United Nations Environment Programme (UNEP)
- The UNEP is a leading global environmental authority established in 1972 and Headquartered in Nairobi, Kenya.
- It sets the global environmental agenda, promotes the sustainable development within the United Nations system, and serves as an authoritative advocate for global environment protection.
- It sets the global environmental agenda, promotes sustainable development within the United Nations system, and serves as an authoritative advocate for global environment protection.
- The UNEP Publishes:
- Emission Gap Report,
- Global Environment Outlook,
- Frontiers,
- Invest into Healthy Planet.
Highlights of the Emissions Gap Report 2022
- The report focused on the need for countries to take significant steps to reduce greenhouse gas emissions ahead of the United Nations Climate Change Conference 2022 (UNFCCC COP 27).
- According to the 2022 report, the national pledges taken by countries since last year only make a “negligible difference” to predicted 2030 emissions.
- These pledges or the Nationally Determined Contributions (NDC), only reduce the emissions by 1 per cent by the end of the decade.
- With the current policies, the global temperature is expected to rise by 2.8°C by the end of this century, and emissions should be cut down by 45 per cent globally to maintain the goal temperatures.
- It emphasised transformative solutions across sectors, including food systems.

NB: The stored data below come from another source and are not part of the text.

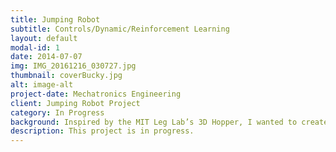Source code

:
 ```yaml
---
title: Jumping Robot
subtitle: Controls/Dynamic/Reinforcement Learning 
layout: default
modal-id: 1
date: 2014-07-07
img: IMG_20161216_030727.jpg
thumbnail: coverBucky.jpg
alt: image-alt
project-date: Mechatronics Engineering
client: Jumping Robot Project
category: In Progress
background: Inspired by the MIT Leg Lab’s 3D Hopper, I wanted to create an electro mechanical hopper, which balances with reaction wheels. This project has helped me learn and try out different controls techniques and reinforcement learning techniques.
description: This project is in progress.
---
```

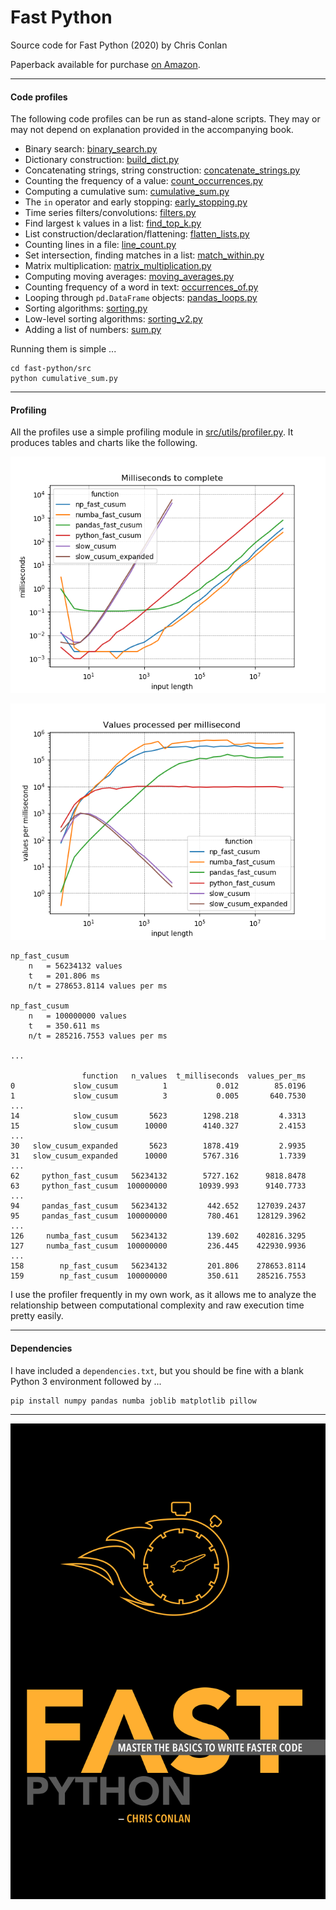 # Fast Python
Source code for Fast Python (2020) by Chris Conlan

Paperback available for purchase [on Amazon](https://amzn.to/2XmvJ3x).

---------------

#### Code profiles

The following code profiles can be run as stand-alone scripts. They may or may not depend on explanation provided in the accompanying book.

+ Binary search: [binary_search.py](src/binary_search.py)
+ Dictionary construction: [build_dict.py](src/build_dict.py)
+ Concatenating strings, string construction: [concatenate_strings.py](src/concatenate_strings.py)
+ Counting the frequency of a value: [count_occurrences.py](src/count_occurrences.py)
+ Computing a cumulative sum: [cumulative_sum.py](src/cumulative_sum.py)
+ The `in` operator and early stopping: [early_stopping.py](src/early_stopping.py)
+ Time series filters/convolutions: [filters.py](src/filters.py)
+ Find largest `k` values in a list: [find_top_k.py](src/find_top_k.py)
+ List construction/declaration/flattening: [flatten_lists.py](src/flatten_lists.py)
+ Counting lines in a file: [line_count.py](src/line_count.py)
+ Set intersection, finding matches in a list: [match_within.py](src/match_within.py)
+ Matrix multiplication: [matrix_multiplication.py](src/matrix_multiplication.py)
+ Computing moving averages: [moving_averages.py](src/moving_averages.py)
+ Counting frequency of a word in text: [occurrences_of.py](src/occurrences_of.py)
+ Looping through `pd.DataFrame` objects: [pandas_loops.py](src/pandas_loops.py)
+ Sorting algorithms: [sorting.py](src/sorting.py)
+ Low-level sorting algorithms: [sorting_v2.py](src/sorting_v2.py)
+ Adding a list of numbers: [sum.py](src/sum.py)

Running them is simple ...

```
cd fast-python/src
python cumulative_sum.py
```

-----------

#### Profiling

All the profiles use a simple profiling module in [src/utils/profiler.py](src/utils/profiler.py). It produces tables and charts like the following.

![](sample_1.png)

![](sample_2.png)

```
np_fast_cusum
    n   = 56234132 values
    t   = 201.806 ms
    n/t = 278653.8114 values per ms

np_fast_cusum
    n   = 100000000 values
    t   = 350.611 ms
    n/t = 285216.7553 values per ms

...

                function   n_values  t_milliseconds  values_per_ms
0             slow_cusum          1           0.012        85.0196
1             slow_cusum          3           0.005       640.7530
...
14            slow_cusum       5623        1298.218         4.3313
15            slow_cusum      10000        4140.327         2.4153
...
30   slow_cusum_expanded       5623        1878.419         2.9935
31   slow_cusum_expanded      10000        5767.316         1.7339
...
62     python_fast_cusum   56234132        5727.162      9818.8478
63     python_fast_cusum  100000000       10939.993      9140.7733
...
94     pandas_fast_cusum   56234132         442.652    127039.2437
95     pandas_fast_cusum  100000000         780.461    128129.3962
...
126     numba_fast_cusum   56234132         139.602    402816.3295
127     numba_fast_cusum  100000000         236.445    422930.9936
...
158        np_fast_cusum   56234132         201.806    278653.8114
159        np_fast_cusum  100000000         350.611    285216.7553

```

I use the profiler frequently in my own work, as it allows me to analyze the relationship between computational complexity and raw execution time pretty easily.

-----------------

#### Dependencies

I have included a `dependencies.txt`, but you should be fine with a blank Python 3 environment followed by ...

```
pip install numpy pandas numba joblib matplotlib pillow
```

----

![](cover.png)




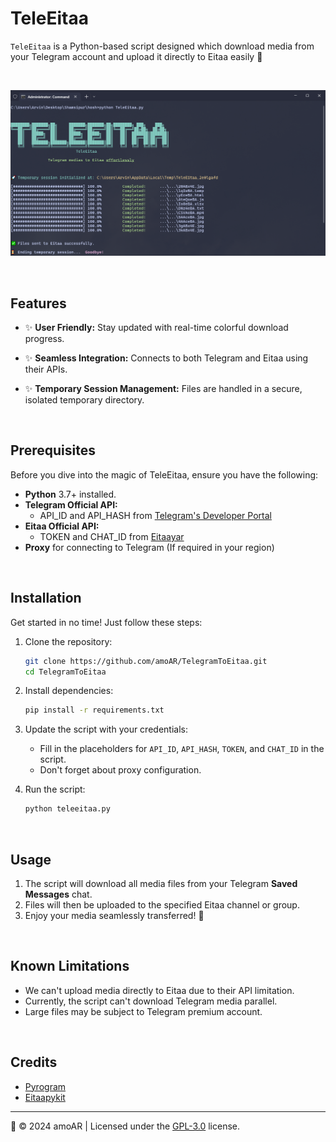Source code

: # **TeleEitaa**   
`TeleEitaa` is a Python-based script designed which download media from your Telegram account and upload it directly to Eitaa easily 🚀

<br/>

<p align="center">
<img src="screenshot.png" alt="screenshot"/>
</p>

<br/>

## **Features**  
- ✨ **User Friendly:** Stay updated with real-time colorful download progress.

- ✨ **Seamless Integration:** Connects to both Telegram and Eitaa using their APIs.

- ✨ **Temporary Session Management:** Files are handled in a secure, isolated temporary directory.

<br/>

## **Prerequisites**  
Before you dive into the magic of TeleEitaa, ensure you have the following:  
- **Python** 3.7+ installed.
- **Telegram Official API:**  
  - API_ID and API_HASH from [Telegram's Developer Portal](https://core.telegram.org/api/obtaining_api_id)
- **Eitaa Official API:**  
  - TOKEN and CHAT_ID from [Eitaayar](https://eitaayar.ir/register)
- **Proxy** for connecting to Telegram (If required in your region)

<br/>

## **Installation**  
Get started in no time! Just follow these steps:  

1. Clone the repository:  
   ```bash
   git clone https://github.com/amoAR/TelegramToEitaa.git
   cd TelegramToEitaa
   ```

2. Install dependencies:  
   ```bash
   pip install -r requirements.txt
   ```

3. Update the script with your credentials:  
   - Fill in the placeholders for `API_ID`, `API_HASH`, `TOKEN`, and `CHAT_ID` in the script.
   - Don't forget about proxy configuration.

4. Run the script:  
   ```bash
   python teleeitaa.py
   ```

<br/>

## **Usage**  
1. The script will download all media files from your Telegram **Saved Messages** chat.  
2. Files will then be uploaded to the specified Eitaa channel or group.  
3. Enjoy your media seamlessly transferred! 🌟  

<br/>

## **Known Limitations**  
- We can't upload media directly to Eitaa due to their API limitation.
- Currently, the script can't download Telegram media parallel.
- Large files may be subject to Telegram premium account.

<br/>

## **Credits**  
- [Pyrogram](https://github.com/pyrogram/pyrogram)
- [Eitaapykit](https://pypi.org/project/colorama/)

---

🔸 © 2024 amoAR | Licensed under the [GPL-3.0](https://github.com/amoAR/TelegramToEitaa/blob/main/LICENSE) license.

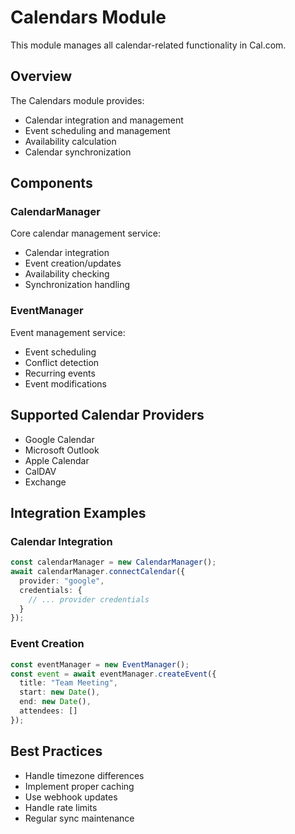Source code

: # Calendars Module

This module manages all calendar-related functionality in Cal.com.

## Overview

The Calendars module provides:
- Calendar integration and management
- Event scheduling and management
- Availability calculation
- Calendar synchronization

## Components

### CalendarManager
Core calendar management service:
- Calendar integration
- Event creation/updates
- Availability checking
- Synchronization handling

### EventManager
Event management service:
- Event scheduling
- Conflict detection
- Recurring events
- Event modifications

## Supported Calendar Providers
- Google Calendar
- Microsoft Outlook
- Apple Calendar
- CalDAV
- Exchange

## Integration Examples

### Calendar Integration
```typescript
const calendarManager = new CalendarManager();
await calendarManager.connectCalendar({
  provider: "google",
  credentials: {
    // ... provider credentials
  }
});
```

### Event Creation
```typescript
const eventManager = new EventManager();
const event = await eventManager.createEvent({
  title: "Team Meeting",
  start: new Date(),
  end: new Date(),
  attendees: []
});
```

## Best Practices
- Handle timezone differences
- Implement proper caching
- Use webhook updates
- Handle rate limits
- Regular sync maintenance
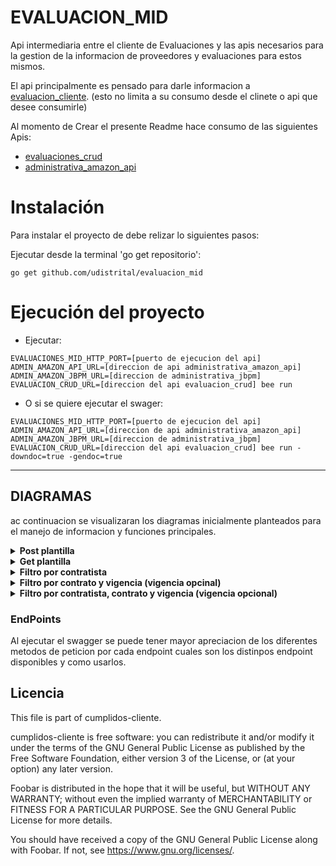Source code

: # EVALUACION_MID

Api intermediaria entre el cliente de Evaluaciones y las apis necesarios para la gestion de la informacion de proveedores y evaluaciones para estos mismos.

El api principalmente es pensado para darle informacion a [evaluacion_cliente](https://github.com/udistrital/evaluacion_cliente). (esto no limita a su consumo desde el clinete o api que desee consumirle)


Al momento de Crear el presente Readme hace consumo de las siguientes Apis:

- [evaluaciones_crud](https://github.com/udistrital/evaluacion_crud)
- [administrativa_amazon_api](https://github.com/udistrital/administrativa_amazon_api)

# Instalación
Para instalar el proyecto de debe relizar lo siguientes pasos:

Ejecutar desde la terminal 'go get repositorio':
```shell 
go get github.com/udistrital/evaluacion_mid
```

# Ejecución del proyecto


- Ejecutar: 
```shell 
EVALUACIONES_MID_HTTP_PORT=[puerto de ejecucion del api] ADMIN_AMAZON_API_URL=[direccion de api administrativa_amazon_api] ADMIN_AMAZON_JBPM_URL=[direccion de administrativa_jbpm] EVALUACION_CRUD_URL=[direccion del api evaluacion_crud] bee run
```
- O si se quiere ejecutar el swager:

```shell 
EVALUACIONES_MID_HTTP_PORT=[puerto de ejecucion del api] ADMIN_AMAZON_API_URL=[direccion de api administrativa_amazon_api] ADMIN_AMAZON_JBPM_URL=[direccion de administrativa_jbpm] EVALUACION_CRUD_URL=[direccion del api evaluacion_crud] bee run -downdoc=true -gendoc=true
```


---

## DIAGRAMAS

ac continuacion se visualizaran los diagramas inicialmente planteados para el manejo de informacion y funciones principales.

<details>
    <summary><b>Post plantilla</b></summary>

![diagrama para plantillas-post_plantilla](https://user-images.githubusercontent.com/28914781/69213926-891f7800-0b33-11ea-81ee-fc63c0de7c60.png)
    

</details>

<details>
    <summary><b>Get plantilla</b></summary>

![diagrama para plantillas-get_plantilla](https://user-images.githubusercontent.com/28914781/69214069-ea474b80-0b33-11ea-8214-83063252521e.png)
    

</details>

<details>
    <summary><b>Filtro por contratista</b></summary>

    
![flujos Agora-filtro-contratista](https://user-images.githubusercontent.com/28914781/69214107-0945dd80-0b34-11ea-96e0-874996dd9d3d.png)
    

</details>

<details>
    <summary><b>Filtro por contrato y vigencia (vigencia opcinal)</b></summary>

    
![flujos Agora-filtro-contrato](https://user-images.githubusercontent.com/28914781/69214152-25497f00-0b34-11ea-9801-532125f2b20d.png)
    

</details>

<details>
    <summary><b>Filtro por contratista, contrato y vigencia (vigencia opcional)</b></summary>

![flujos Agora-filtro-contratista-contrato](https://user-images.githubusercontent.com/28914781/69214179-34303180-0b34-11ea-90ef-1fb375602e18.png)

    

</details>


### EndPoints

Al ejecutar el swagger se puede tener mayor apreciacion de los diferentes metodos de peticion por cada endpoint cuales son los distinpos endpoint disponibles y como usarlos.


## Licencia

This file is part of cumplidos-cliente.

cumplidos-cliente is free software: you can redistribute it and/or modify it under the terms of the GNU General Public License as published by the Free Software Foundation, either version 3 of the License, or (at your option) any later version.

Foobar is distributed in the hope that it will be useful, but WITHOUT ANY WARRANTY; without even the implied warranty of MERCHANTABILITY or FITNESS FOR A PARTICULAR PURPOSE. See the GNU General Public License for more details.

You should have received a copy of the GNU General Public License along with Foobar. If not, see https://www.gnu.org/licenses/.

Why focus on the food systems industry?
- Food systems comprise all food products, derived from crop and livestock production, forestry, fisheries, and the larger socio-economic systems surrounding them.
- While other sectors are dominant in the global climate action plans, food systems are neglected.
- This often prevents the people from recognizing emissions produced as a result of their consumption and production patterns, as well as of livestock.
- In a first, New Zealand recently planned to tax agricultural emissions, which includes those from livestock burps and waste, in an attempt to “transition to a low emissions future” and fulfil its promise “to price agriculture emissions from 2025,”.
- New Zealand is one of the world’s largest exporters of dairy and meat products. However, the agricultural production processes result in significant greenhouse gas emissions.
- Mostly, biogenic methane and nitrous oxide are responsible for about half of New Zealand’s gross emissions, hence a pricing mechanism will be introduced to achieve the emissions reduction target by 2050.
What are livestock emissions?
- Emissions from livestock mainly include carbon dioxide (from urea), nitrous oxide (from livestock dung and urine), and methane (from belching) among others.
- They contribute towards the greenhouse effect as due to these gases, heat gets trapped around the surface of the earth and causes global warming.
- According to the Intergovernmental Panel on Climate Change (IPCC), the Global Warming Potential (GWP) of gases is a metric that helps measure “the radiative effect (determined by the ability to absorb energy) of each unit of gas” over a specific period of time such as 100 years, “as expressed relative to the radiative effect of carbon dioxide.”
- Through GWP, we know gases such as nitrous oxide and methane produce more heat around the earth’s surface than carbon dioxide or CO2, which is taken as a reference.
- It absorbs more energy than CO2 but stays in the atmosphere for a shorter duration.
- Over a 20-year-period, it has 80 times more GWP than that carbon dioxide.